:: TASK GOAL ::
Restate word for word all of the lines below, with each image left out.

(Records from a data source)
++++++++++
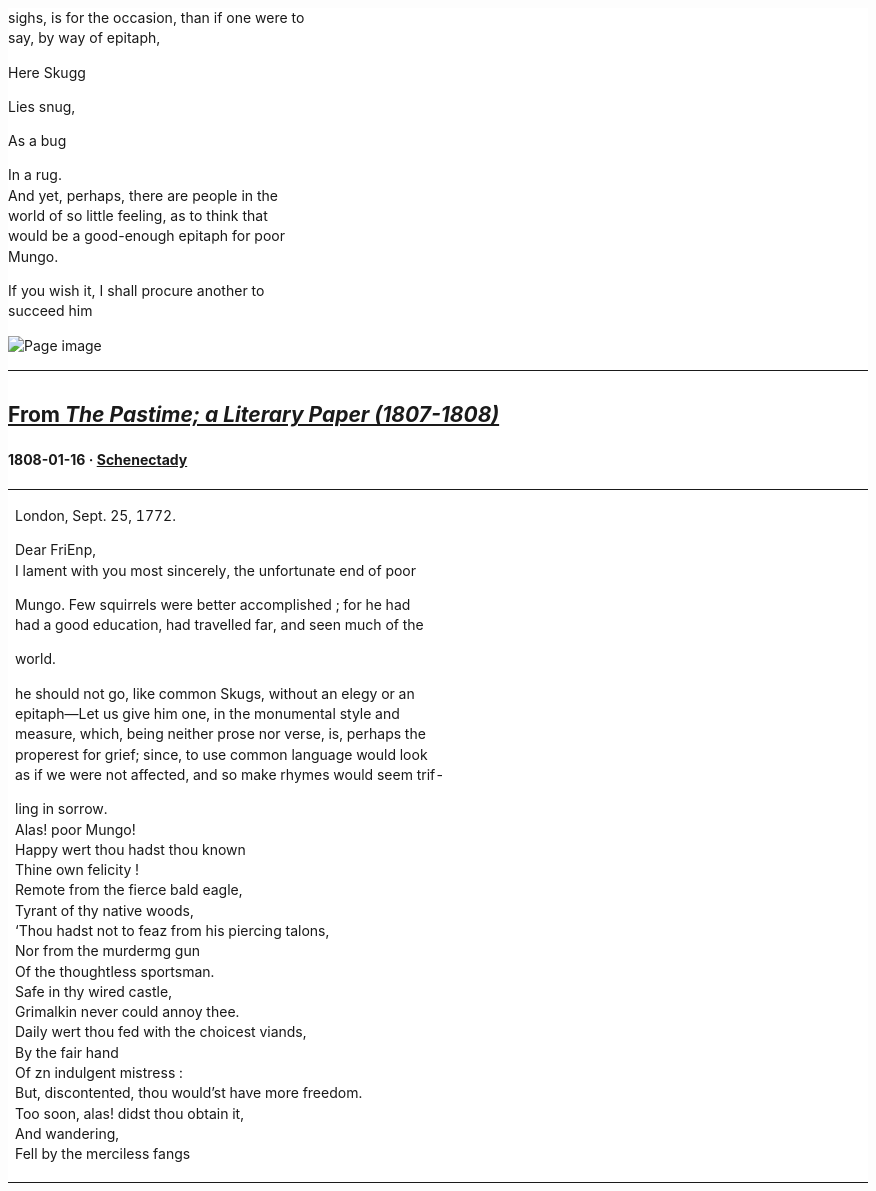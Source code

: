 sighs, is for the occasion, than if one were to  
say, by way of epitaph,  
  
Here Skugg  
  
Lies snug,  
  
As a bug  
  
In a rug.  
And yet, perhaps, there are people in the  
world of so little feeling, as to think that  
would be a good-enough epitaph for poor  
Mungo.  
  
If you wish it, I shall procure another to  
succeed him
</td><td style="width: 50%; max-height: 75%; margin: auto; display: block;">
<img alt="Page image" src="https://iiif.archive.org/iiif/sim_pic-nic_1803-02-12_1_6&#0036;32/pct:15.909091,65.146503,76.751118,30.033081/600,/0/default.jpg"/>
</td>
</tr></table>

---

## [From _The Pastime; a Literary Paper (1807-1808)_](https://archive.org/details/sim_pastime_1808-01-16_30/page/n3/mode/1up?view=theater)

#### 1808-01-16 &middot; [Schenectady](http://dbpedia.org/resource/Schenectady%2C_New_York)

<table style="width: 100%;"><tr><td style="width: 50%">

  
London, Sept. 25, 1772.  
  
Dear FriEnp,  
I lament with you most sincerely, the unfortunate end of poor  
  
Mungo. Few squirrels were better accomplished ; for he had  
had a good education, had travelled far, and seen much of the  
  
world.  
  
he should not go, like common Skugs, without an elegy or an  
epitaph—Let us give him one, in the monumental style and  
measure, which, being neither prose nor verse, is, perhaps the  
properest for grief; since, to use common language would look  
as if we were not affected, and so make rhymes would seem trif-  
  
ling in sorrow.  
Alas! poor Mungo!  
Happy wert thou hadst thou known  
Thine own felicity !  
Remote from the fierce bald eagle,  
Tyrant of thy native woods,  
‘Thou hadst not to feaz from his piercing talons,  
Nor from the murdermg gun  
Of the thoughtless sportsman.  
Safe in thy wired castle,  
Grimalkin never could annoy thee.  
Daily wert thou fed with the choicest viands,  
By the fair hand  
Of zn indulgent mistress :  
But, discontented, thou would’st have more freedom.  
Too soon, alas! didst thou obtain it,  
And wandering,  
Fell by the merciless fangs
++++++++++
:: TASK OUTPUT ::
Source code

: sighs, is for the occasion, than if one were to  
say, by way of epitaph,  
  
Here Skugg  
  
Lies snug,  
  
As a bug  
  
In a rug.  
And yet, perhaps, there are people in the  
world of so little feeling, as to think that  
would be a good-enough epitaph for poor  
Mungo.  
  
If you wish it, I shall procure another to  
succeed him
</td><td style="width: 50%; max-height: 75%; margin: auto; display: block;">
<img alt="Page image" src="https://iiif.archive.org/iiif/sim_pic-nic_1803-02-12_1_6&#0036;32/pct:15.909091,65.146503,76.751118,30.033081/600,/0/default.jpg"/>
</td>
</tr></table>

---

## [From _The Pastime; a Literary Paper (1807-1808)_](https://archive.org/details/sim_pastime_1808-01-16_30/page/n3/mode/1up?view=theater)

#### 1808-01-16 &middot; [Schenectady](http://dbpedia.org/resource/Schenectady%2C_New_York)

<table style="width: 100%;"><tr><td style="width: 50%">

  
London, Sept. 25, 1772.  
  
Dear FriEnp,  
I lament with you most sincerely, the unfortunate end of poor  
  
Mungo. Few squirrels were better accomplished ; for he had  
had a good education, had travelled far, and seen much of the  
  
world.  
  
he should not go, like common Skugs, without an elegy or an  
epitaph—Let us give him one, in the monumental style and  
measure, which, being neither prose nor verse, is, perhaps the  
properest for grief; since, to use common language would look  
as if we were not affected, and so make rhymes would seem trif-  
  
ling in sorrow.  
Alas! poor Mungo!  
Happy wert thou hadst thou known  
Thine own felicity !  
Remote from the fierce bald eagle,  
Tyrant of thy native woods,  
‘Thou hadst not to feaz from his piercing talons,  
Nor from the murdermg gun  
Of the thoughtless sportsman.  
Safe in thy wired castle,  
Grimalkin never could annoy thee.  
Daily wert thou fed with the choicest viands,  
By the fair hand  
Of zn indulgent mistress :  
But, discontented, thou would’st have more freedom.  
Too soon, alas! didst thou obtain it,  
And wandering,  
Fell by the merciless fangs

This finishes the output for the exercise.